Kerry Underwood

RAIN FORESTS

with 4 comments


The name gives it away. It rains and it is a forest. Forests are hardly interesting, wet ones are even less attractive.

I am at the end of a lengthy trip to Central America, which has lots of rain forests. During a long, wet early-morning walk the average bag is some leaf-cutter ants and the apparent distant call of an unspecified bird. I say “apparent” because guides now have apps containing all the local bird calls. That exciting – by rain forest standards – exchange of calls between birds is in fact usually an exchange between the mobile phones of guides. You never actually SEE anything.

Well we did see a black-bellied wren – sort of. Wrens are the most secretive of birds and when a wren’s defining feature is its dark front you do not actually see much.

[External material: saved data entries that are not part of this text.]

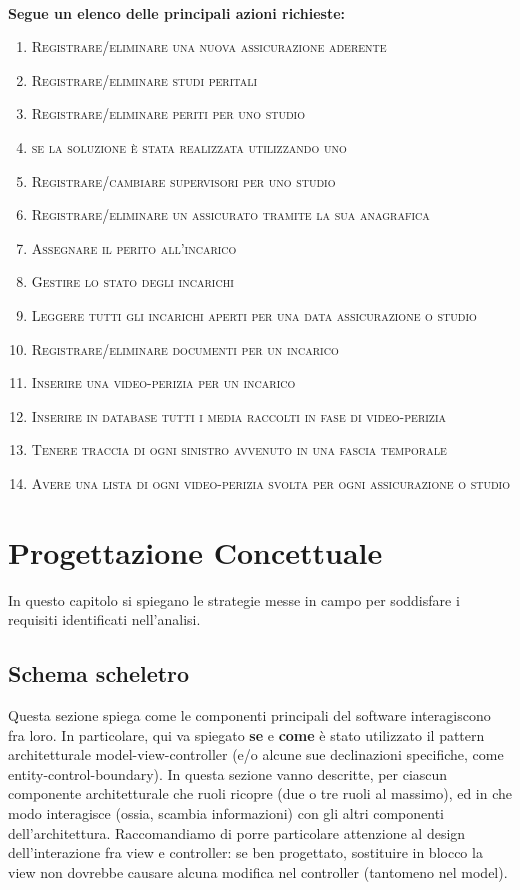\documentclass[a4paper,12pt]{report}
\begin{document}
\\
\textbf{Segue un elenco delle principali azioni richieste:}
\begin{enumerate}
    \item \textsc{Registrare/eliminare una nuova assicurazione aderente}
    \item \textsc{Registrare/eliminare studi peritali}
    \item \textsc{Registrare/eliminare periti per uno studio}
    \item \textsc{se la soluzione è stata realizzata utilizzando uno}
    \item \textsc{Registrare/cambiare supervisori per uno studio}
    \item \textsc{Registrare/eliminare un assicurato tramite la sua anagrafica}
    \item \textsc{Assegnare il perito all'incarico}
    \item \textsc{Gestire lo stato degli incarichi}
    \item \textsc{Leggere tutti gli incarichi aperti per una data assicurazione o studio}
    \item \textsc{Registrare/eliminare documenti per un incarico}
    \item \textsc{Inserire una video-perizia per un incarico}
    \item \textsc{Inserire in database tutti i media raccolti in fase di video-perizia}
    \item \textsc{Tenere traccia di ogni sinistro avvenuto in una fascia temporale}
    \item \textsc{Avere una lista di ogni video-perizia svolta per ogni assicurazione o studio}
\end{enumerate}


\chapter{Progettazione Concettuale}

In questo capitolo si spiegano le strategie messe in campo per soddisfare i requisiti identificati nell'analisi.


\section{Schema scheletro}

Questa sezione spiega come le componenti principali del software interagiscono fra loro.
%
In particolare, qui va spiegato \textbf{se} e \textbf{come} è stato utilizzato il pattern
architetturale model-view-controller (e/o alcune sue declinazioni specifiche, come entity-control-boundary).
In questa sezione vanno descritte, per ciascun componente architetturale che ruoli ricopre (due o tre ruoli al massimo), ed in che modo interagisce (ossia, scambia informazioni) con gli altri componenti dell'architettura.
%
Raccomandiamo di porre particolare attenzione al design dell'interazione fra view e controller: se ben progettato, sostituire in blocco la view non dovrebbe causare alcuna modifica nel controller (tantomeno nel model).
\end{document}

Try explaining to El Guido the concept of the dawn chorus – hundreds of birds singing every morning in any British garden and you are met with a vacant stare and a quick mobile phone blast of some local endemic, but invisible, speciality.

Then there is the canopy walk, the sole attraction of which is that you are above, and therefore OUT OF, the rain forest.

Cloud forests are arguably even worse. True, it is not constantly raining; rather it is drizzling. Unsurprisingly cloud forests are in cloud, so visibility is almost nil. Given that there is nothing to see anyway, that is not a disadvantage. The problem is that cloud forests are high up, so they are cold as well as wet and uninteresting.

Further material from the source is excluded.